2017-09-03 Thread Matthias Klumpp
[ Please keep the CC list for replies ]

Hello!

As some of you might already know from this years GUADEC or the media
coverage, we at Purism are planning to make a phone based on free
software, called the Librem 5[1] (if the crowdfunding succeeds).
We do need a UI for the phone, and using GNOME would make sense for us
since our laptops are already GNOME based.

Unfortunately, no GNOME Mobile UX exists yet, and I am not aware of
any concrete plans to change that at the moment.
I do think though that having a "GNOME Mobile" would be very
beneficial for the free software ecosystem in general, and I think it
makes sense to initiate a discussion about it, and see what actually
needs to be done to make GNOME work well on mobile.

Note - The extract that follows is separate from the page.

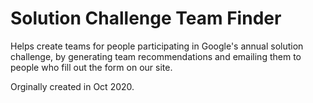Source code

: # Solution Challenge Team Finder
Helps create teams for people participating in Google's annual solution challenge, by generating team recommendations and emailing them to people who fill out the form on our site.

Orginally created in Oct 2020.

Making a phone affects app development (we need dedicated apps for the
phone, e.g. a dialer/sms app), the toolkit (GTK+ needs a responsive
interface to adapt well to different screen sizes and form factors, as
well as maybe mobile-specific widgets), as well as the Shell and of
course a design of how a GNOME phone would look like and work in the
first place.

This is nothing a single company could just easily develop, because it
affects so many areas of GNOME, and is pretty much something the whole
project would need to be on board with.

So, is having a mobile UX something in scope for GNOME as a project
and the GNOME Shell?
Did anyone try to use GNOME on a smaller, phone-sized display already?
Is there interest in the community in actually making a "GNOME Mobile"
a reality (of course, Purism would help with that)?

I am looking forward to your replies!

Kind regards,
Matthias Klumpp (PureOS developer at Purism)


P.S: I hope this is the appropriate list for such a discussion -
putting it here seemed like a good idea to me, in case it is not we
could move this thread to another list.